Materials provided:
---------------

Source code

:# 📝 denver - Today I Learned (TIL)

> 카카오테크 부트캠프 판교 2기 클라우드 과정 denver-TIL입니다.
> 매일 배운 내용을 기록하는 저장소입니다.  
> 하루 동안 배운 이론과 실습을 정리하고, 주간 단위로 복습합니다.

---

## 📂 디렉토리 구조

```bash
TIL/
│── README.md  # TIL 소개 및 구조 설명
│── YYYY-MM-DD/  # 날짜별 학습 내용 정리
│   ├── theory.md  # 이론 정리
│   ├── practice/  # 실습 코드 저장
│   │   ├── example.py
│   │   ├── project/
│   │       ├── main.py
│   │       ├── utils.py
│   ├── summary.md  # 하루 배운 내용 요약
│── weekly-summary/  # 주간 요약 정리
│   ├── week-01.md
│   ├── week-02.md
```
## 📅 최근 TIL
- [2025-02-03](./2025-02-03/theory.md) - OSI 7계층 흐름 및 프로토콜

---------------

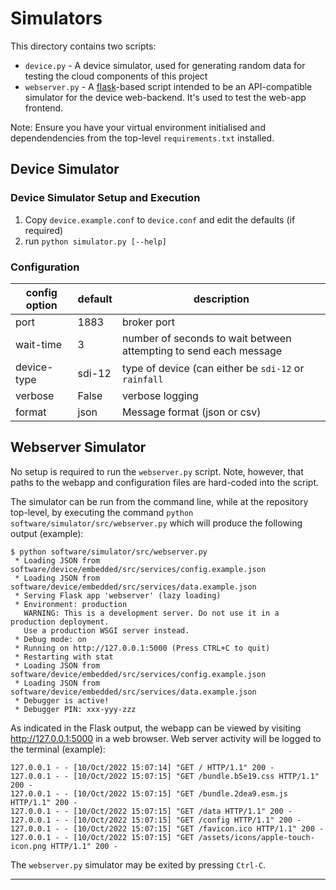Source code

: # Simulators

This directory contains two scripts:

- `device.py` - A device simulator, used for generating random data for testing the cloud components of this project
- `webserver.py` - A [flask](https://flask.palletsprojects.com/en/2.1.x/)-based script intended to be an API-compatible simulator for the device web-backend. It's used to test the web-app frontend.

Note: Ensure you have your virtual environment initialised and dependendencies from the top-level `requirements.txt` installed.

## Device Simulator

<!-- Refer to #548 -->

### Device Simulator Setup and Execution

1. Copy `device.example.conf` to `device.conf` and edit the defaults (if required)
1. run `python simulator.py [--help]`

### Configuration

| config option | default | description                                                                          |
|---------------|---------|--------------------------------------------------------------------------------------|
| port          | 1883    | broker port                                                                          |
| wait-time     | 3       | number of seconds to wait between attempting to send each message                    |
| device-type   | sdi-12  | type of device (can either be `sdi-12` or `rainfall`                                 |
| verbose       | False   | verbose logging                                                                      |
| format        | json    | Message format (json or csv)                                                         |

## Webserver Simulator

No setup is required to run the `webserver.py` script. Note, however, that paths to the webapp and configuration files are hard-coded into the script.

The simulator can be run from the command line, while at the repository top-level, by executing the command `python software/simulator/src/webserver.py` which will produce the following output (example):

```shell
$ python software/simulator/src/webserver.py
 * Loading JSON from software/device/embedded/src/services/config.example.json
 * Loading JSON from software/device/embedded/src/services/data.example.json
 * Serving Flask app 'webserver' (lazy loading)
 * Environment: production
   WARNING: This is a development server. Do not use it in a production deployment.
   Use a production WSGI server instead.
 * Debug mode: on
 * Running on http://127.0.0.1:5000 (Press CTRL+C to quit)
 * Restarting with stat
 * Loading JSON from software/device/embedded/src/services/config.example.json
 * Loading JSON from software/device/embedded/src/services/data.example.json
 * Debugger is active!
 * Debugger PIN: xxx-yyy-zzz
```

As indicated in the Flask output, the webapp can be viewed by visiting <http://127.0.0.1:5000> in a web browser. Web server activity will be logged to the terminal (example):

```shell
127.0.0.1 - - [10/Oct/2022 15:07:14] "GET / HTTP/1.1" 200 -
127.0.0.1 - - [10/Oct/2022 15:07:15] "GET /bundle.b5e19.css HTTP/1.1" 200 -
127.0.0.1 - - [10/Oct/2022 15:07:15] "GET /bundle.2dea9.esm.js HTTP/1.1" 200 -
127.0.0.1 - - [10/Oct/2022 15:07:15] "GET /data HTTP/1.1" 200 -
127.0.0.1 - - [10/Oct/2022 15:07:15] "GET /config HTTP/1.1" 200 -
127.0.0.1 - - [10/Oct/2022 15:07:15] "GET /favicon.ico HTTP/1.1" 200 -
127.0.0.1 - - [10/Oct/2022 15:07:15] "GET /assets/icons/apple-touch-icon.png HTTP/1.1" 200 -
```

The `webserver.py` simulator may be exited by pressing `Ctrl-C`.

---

---------------

Task:
Please copy the lines in the records above between the one holding "### Configuration" and the one holding "## Webserver Simulator", inclusive, exactly and with no other line.

Exercise result:
### Configuration

| config option | default | description                                                                          |
|---------------|---------|--------------------------------------------------------------------------------------|
| port          | 1883    | broker port                                                                          |
| wait-time     | 3       | number of seconds to wait between attempting to send each message                    |
| device-type   | sdi-12  | type of device (can either be `sdi-12` or `rainfall`                                 |
| verbose       | False   | verbose logging                                                                      |
| format        | json    | Message format (json or csv)                                                         |

## Webserver Simulator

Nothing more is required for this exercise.